── Data records ──

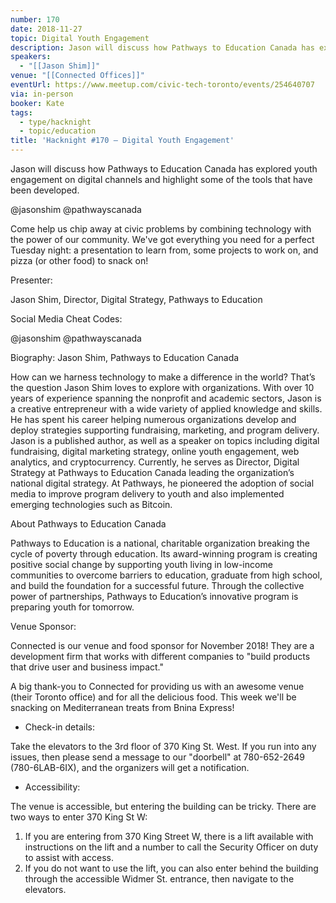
```yaml
---
number: 170
date: 2018-11-27
topic: Digital Youth Engagement
description: Jason will discuss how Pathways to Education Canada has explored youth engagement on digital channels and highlight some of the tools that have been developed.
speakers:
  - "[[Jason Shim]]"
venue: "[[Connected Offices]]"
eventUrl: https://www.meetup.com/civic-tech-toronto/events/254640707
via: in-person
booker: Kate
tags:
  - type/hacknight
  - topic/education
title: 'Hacknight #170 – Digital Youth Engagement'
---
```


Jason will discuss how Pathways to Education Canada has explored youth engagement on digital channels and highlight some of the tools that have been developed.

@jasonshim @pathwayscanada

Come help us chip away at civic problems by combining technology with the power of our community. We've got everything you need for a perfect Tuesday night: a presentation to learn from, some projects to work on, and pizza (or other food) to snack on!

Presenter:

Jason Shim, Director, Digital Strategy, Pathways to Education

Social Media Cheat Codes:

@jasonshim @pathwayscanada

Biography:
Jason Shim, Pathways to Education Canada

How can we harness technology to make a difference in the world? That’s the question Jason Shim loves to explore with organizations. With over 10 years of experience spanning the nonprofit and academic sectors, Jason is a creative entrepreneur with a wide variety of applied knowledge and skills. He has spent his career helping numerous organizations develop and deploy strategies supporting fundraising, marketing, and program delivery. Jason is a published author, as well as a speaker on topics including digital fundraising, digital marketing strategy, online youth engagement, web analytics, and cryptocurrency. Currently, he serves as Director, Digital Strategy at Pathways to Education Canada leading the organization’s national digital strategy. At Pathways, he pioneered the adoption of social media to improve program delivery to youth and also implemented emerging technologies such as Bitcoin.

About Pathways to Education Canada

Pathways to Education is a national, charitable organization breaking the cycle of poverty through education. Its award-winning program is creating positive social change by supporting youth living in low-income communities to overcome barriers to education, graduate from high school, and build the foundation for a successful future. Through the collective power of partnerships, Pathways to Education’s innovative program is preparing youth for tomorrow.

Venue Sponsor:

Connected is our venue and food sponsor for November 2018!
They are a development firm that works with different companies to "build products that drive user and business impact."

A big thank-you to Connected for providing us with an awesome venue (their Toronto office) and for all the delicious food.
This week we'll be snacking on Mediterranean treats from Bnina Express!

+ Check-in details:

Take the elevators to the 3rd floor of 370 King St. West. If you run into any issues, then please send a message to our "doorbell" at 780-652-2649 (780-6LAB-6IX), and the organizers will get a notification.

+ Accessibility:

The venue is accessible, but entering the building can be tricky. There are two ways to enter 370 King St W:
1) If you are entering from 370 King Street W, there is a lift available with instructions on the lift and a number to call the Security Officer on duty to assist with access.
2) If you do not want to use the lift, you can also enter behind the building through the accessible Widmer St. entrance, then navigate to the elevators.
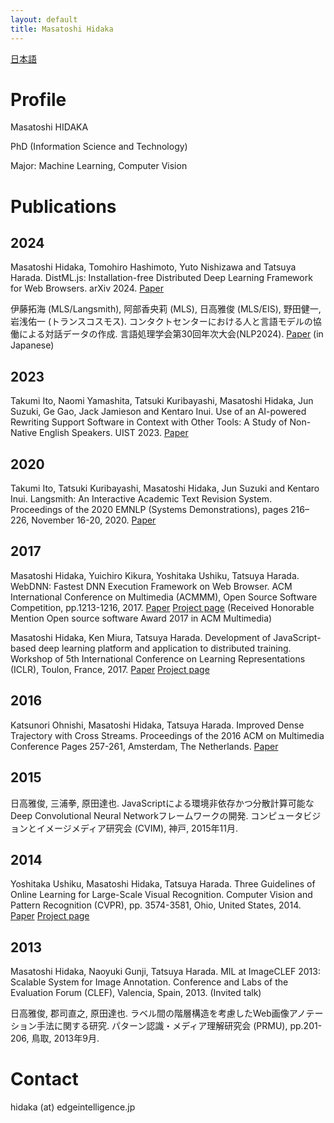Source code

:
 ```yaml
---
layout: default
title: Masatoshi Hidaka
---
```


[日本語](./index.html)

# Profile

Masatoshi HIDAKA

PhD (Information Science and Technology)

Major: Machine Learning, Computer Vision

# Publications

## 2024

Masatoshi Hidaka, Tomohiro Hashimoto, Yuto Nishizawa and Tatsuya Harada.
DistML.js: Installation-free Distributed Deep Learning Framework for Web Browsers. arXiv 2024. [Paper](https://arxiv.org/abs/2407.01023)

伊藤拓海 (MLS/Langsmith), 阿部香央莉 (MLS), 日高雅俊 (MLS/EIS), 野田健一, 岩浅佑一 (トランスコスモス).
コンタクトセンターにおける人と言語モデルの協働による対話データの作成. 言語処理学会第30回年次大会(NLP2024).
[Paper](https://www.anlp.jp/proceedings/annual_meeting/2024/pdf_dir/P5-23.pdf) (in Japanese)

## 2023
Takumi Ito, Naomi Yamashita, Tatsuki Kuribayashi, Masatoshi Hidaka, Jun Suzuki, Ge Gao, Jack Jamieson and Kentaro Inui.
Use of an AI-powered Rewriting Support Software in Context with Other Tools: A Study of Non-Native English Speakers. UIST 2023. [Paper](https://dl.acm.org/doi/10.1145/3586183.3606810)

## 2020
Takumi Ito, Tatsuki Kuribayashi, Masatoshi Hidaka, Jun Suzuki and Kentaro Inui. Langsmith: An Interactive Academic Text Revision System. Proceedings of the 2020 EMNLP (Systems Demonstrations), pages 216–226, November 16-20, 2020. [Paper](https://www.aclweb.org/anthology/2020.emnlp-demos.28.pdf)

## 2017
Masatoshi Hidaka, Yuichiro Kikura, Yoshitaka Ushiku, Tatsuya Harada. WebDNN: Fastest DNN Execution Framework on Web Browser. ACM International Conference on Multimedia (ACMMM), Open Source Software Competition, pp.1213-1216, 2017. [Paper](https://dl.acm.org/citation.cfm?id=3129394) [Project page](https://mil-tokyo.github.io/webdnn/) (Received Honorable Mention Open source software Award 2017 in ACM Multimedia)

Masatoshi Hidaka, Ken Miura, Tatsuya Harada. Development of JavaScript-based deep learning platform and application to distributed training. Workshop of 5th International Conference on Learning Representations (ICLR), Toulon, France, 2017. [Paper](https://arxiv.org/abs/1702.01846) [Project page](http://mil-tokyo.github.io/miljs.html)

## 2016

Katsunori Ohnishi, Masatoshi Hidaka, Tatsuya Harada. Improved Dense Trajectory with Cross Streams. Proceedings of the 2016 ACM on Multimedia Conference
Pages 257-261, Amsterdam, The Netherlands. [Paper](https://arxiv.org/abs/1604.08826)

## 2015

日高雅俊, 三浦拳, 原田達也. JavaScriptによる環境非依存かつ分散計算可能なDeep Convolutional Neural Networkフレームワークの開発. コンピュータビジョンとイメージメディア研究会 (CVIM), 神戸, 2015年11月.

## 2014

Yoshitaka Ushiku, Masatoshi Hidaka, Tatsuya Harada. Three Guidelines of Online Learning for Large-Scale Visual Recognition. Computer Vision and Pattern Recognition (CVPR), pp. 3574-3581, Ohio, United States, 2014. [Paper](http://www.mi.t.u-tokyo.ac.jp/top/downloadpublication/57) [Project page](http://www.mi.t.u-tokyo.ac.jp/static/projects/mil_averaged_learning/)

## 2013

Masatoshi Hidaka, Naoyuki Gunji, Tatsuya Harada. MIL at ImageCLEF 2013: Scalable System for Image Annotation. Conference and Labs of the Evaluation Forum (CLEF), Valencia, Spain, 2013. (Invited talk)

日高雅俊, 郡司直之, 原田達也. ラベル間の階層構造を考慮したWeb画像アノテーション手法に関する研究. パターン認識・メディア理解研究会 (PRMU), pp.201-206, 鳥取, 2013年9月.

# Contact

hidaka (at) edgeintelligence.jp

───

Required work: Identify each line in the records above that contains the word "日高雅俊", and copy it out in full.

Response area:
伊藤拓海 (MLS/Langsmith), 阿部香央莉 (MLS), 日高雅俊 (MLS/EIS), 野田健一, 岩浅佑一 (トランスコスモス).
日高雅俊, 三浦拳, 原田達也. JavaScriptによる環境非依存かつ分散計算可能なDeep Convolutional Neural Networkフレームワークの開発. コンピュータビジョンとイメージメディア研究会 (CVIM), 神戸, 2015年11月.
日高雅俊, 郡司直之, 原田達也. ラベル間の階層構造を考慮したWeb画像アノテーション手法に関する研究. パターン認識・メディア理解研究会 (PRMU), pp.201-206, 鳥取, 2013年9月.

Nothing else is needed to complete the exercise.